* _TASK TO COMPLETE_: Copy each entry precisely as written, and do not carry over the pictures.

Stored data entries
· · · · · · ·
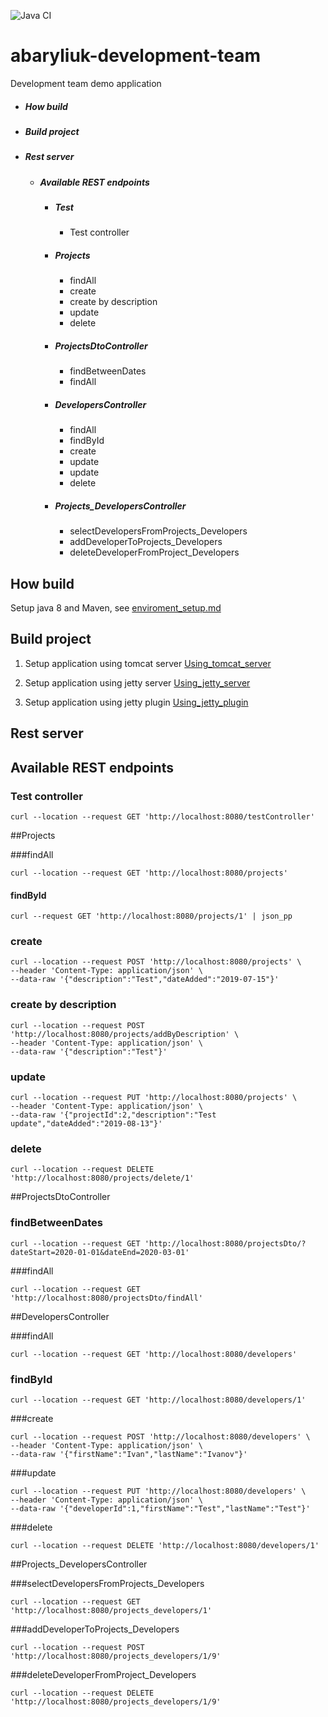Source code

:![Java CI](https://github.com/Brest-Java-Course-2020/abaryliuk-development-team/workflows/Java%20CI/badge.svg)
# abaryliuk-development-team

Development team demo application
+ ##### How build
+ ##### Build project 
+ ##### Rest server
  + ##### Available REST endpoints 
    + ##### Test
        + Test controller
    + ##### Projects
        + findAll
        + create
        + create by description
        + update
        + delete
    + ##### ProjectsDtoController
        + findBetweenDates
        + findAll
    + ##### DevelopersController
        + findAll
        + findById
        + create
        + update
        + update
        + delete
    + ##### Projects_DevelopersController
        + selectDevelopersFromProjects_Developers
        + addDeveloperToProjects_Developers
        + deleteDeveloperFromProject_Developers
## How build
Setup java 8 and Maven, see [enviroment_setup.md](README/enviroment_setup.md "click") 
  
      
## Build project 
1. Setup application using tomcat server [Using_tomcat_server](README/using_tomcat.md "click")

2. Setup application using jetty server [Using_jetty_server](README/using_jetty.md "click")
3. Setup application using jetty plugin [Using_jetty_plugin](README/using_jetty_plugin.md "click")

## Rest server

## Available REST endpoints  

### Test controller

```
curl --location --request GET 'http://localhost:8080/testController'
```

##Projects

###findAll

```
curl --location --request GET 'http://localhost:8080/projects'
```

#### findById

```
curl --request GET 'http://localhost:8080/projects/1' | json_pp
```
### create

```
curl --location --request POST 'http://localhost:8080/projects' \
--header 'Content-Type: application/json' \
--data-raw '{"description":"Test","dateAdded":"2019-07-15"}'
```

### create by description

```
curl --location --request POST 'http://localhost:8080/projects/addByDescription' \
--header 'Content-Type: application/json' \
--data-raw '{"description":"Test"}'
```

### update

```
curl --location --request PUT 'http://localhost:8080/projects' \
--header 'Content-Type: application/json' \
--data-raw '{"projectId":2,"description":"Test update","dateAdded":"2019-08-13"}'
```

### delete

```
curl --location --request DELETE 'http://localhost:8080/projects/delete/1'
```

##ProjectsDtoController

### findBetweenDates

```
curl --location --request GET 'http://localhost:8080/projectsDto/?dateStart=2020-01-01&dateEnd=2020-03-01'
```

###findAll

```
curl --location --request GET 'http://localhost:8080/projectsDto/findAll'
```

##DevelopersController

###findAll

```
curl --location --request GET 'http://localhost:8080/developers'
```

### findById

```
curl --location --request GET 'http://localhost:8080/developers/1'
```

###create

```
curl --location --request POST 'http://localhost:8080/developers' \
--header 'Content-Type: application/json' \
--data-raw '{"firstName":"Ivan","lastName":"Ivanov"}'
```

###update

```
curl --location --request PUT 'http://localhost:8080/developers' \
--header 'Content-Type: application/json' \
--data-raw '{"developerId":1,"firstName":"Test","lastName":"Test"}'
```

###delete

```
curl --location --request DELETE 'http://localhost:8080/developers/1'
```

##Projects_DevelopersController

###selectDevelopersFromProjects_Developers

```
curl --location --request GET 'http://localhost:8080/projects_developers/1'
```
###addDeveloperToProjects_Developers

```
curl --location --request POST 'http://localhost:8080/projects_developers/1/9'
```
###deleteDeveloperFromProject_Developers

```
curl --location --request DELETE 'http://localhost:8080/projects_developers/1/9'
```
· · · · · · ·
* _TASK RESPONSE_:
Source code

:![Java CI](https://github.com/Brest-Java-Course-2020/abaryliuk-development-team/workflows/Java%20CI/badge.svg)
# abaryliuk-development-team

Development team demo application
+ ##### How build
+ ##### Build project 
+ ##### Rest server
  + ##### Available REST endpoints 
    + ##### Test
        + Test controller
    + ##### Projects
        + findAll
        + create
        + create by description
        + update
        + delete
    + ##### ProjectsDtoController
        + findBetweenDates
        + findAll
    + ##### DevelopersController
        + findAll
        + findById
        + create
        + update
        + update
        + delete
    + ##### Projects_DevelopersController
        + selectDevelopersFromProjects_Developers
        + addDeveloperToProjects_Developers
        + deleteDeveloperFromProject_Developers
## How build
Setup java 8 and Maven, see [enviroment_setup.md](README/enviroment_setup.md "click") 
  
      
## Build project 
1. Setup application using tomcat server [Using_tomcat_server](README/using_tomcat.md "click")

2. Setup application using jetty server [Using_jetty_server](README/using_jetty.md "click")
3. Setup application using jetty plugin [Using_jetty_plugin](README/using_jetty_plugin.md "click")

## Rest server

## Available REST endpoints  

### Test controller

```
curl --location --request GET 'http://localhost:8080/testController'
```

##Projects

###findAll

```
curl --location --request GET 'http://localhost:8080/projects'
```

#### findById

```
curl --request GET 'http://localhost:8080/projects/1' | json_pp
```
### create

```
curl --location --request POST 'http://localhost:8080/projects' \
--header 'Content-Type: application/json' \
--data-raw '{"description":"Test","dateAdded":"2019-07-15"}'
```

### create by description

```
curl --location --request POST 'http://localhost:8080/projects/addByDescription' \
--header 'Content-Type: application/json' \
--data-raw '{"description":"Test"}'
```

### update

```
curl --location --request PUT 'http://localhost:8080/projects' \
--header 'Content-Type: application/json' \
--data-raw '{"projectId":2,"description":"Test update","dateAdded":"2019-08-13"}'
```

### delete

```
curl --location --request DELETE 'http://localhost:8080/projects/delete/1'
```

##ProjectsDtoController

### findBetweenDates

```
curl --location --request GET 'http://localhost:8080/projectsDto/?dateStart=2020-01-01&dateEnd=2020-03-01'
```

###findAll

```
curl --location --request GET 'http://localhost:8080/projectsDto/findAll'
```

##DevelopersController

###findAll

```
curl --location --request GET 'http://localhost:8080/developers'
```

### findById

```
curl --location --request GET 'http://localhost:8080/developers/1'
```

###create

```
curl --location --request POST 'http://localhost:8080/developers' \
--header 'Content-Type: application/json' \
--data-raw '{"firstName":"Ivan","lastName":"Ivanov"}'
```

###update

```
curl --location --request PUT 'http://localhost:8080/developers' \
--header 'Content-Type: application/json' \
--data-raw '{"developerId":1,"firstName":"Test","lastName":"Test"}'
```

###delete

```
curl --location --request DELETE 'http://localhost:8080/developers/1'
```

##Projects_DevelopersController

###selectDevelopersFromProjects_Developers

```
curl --location --request GET 'http://localhost:8080/projects_developers/1'
```
###addDeveloperToProjects_Developers

```
curl --location --request POST 'http://localhost:8080/projects_developers/1/9'
```
###deleteDeveloperFromProject_Developers

```
curl --location --request DELETE 'http://localhost:8080/projects_developers/1/9'
```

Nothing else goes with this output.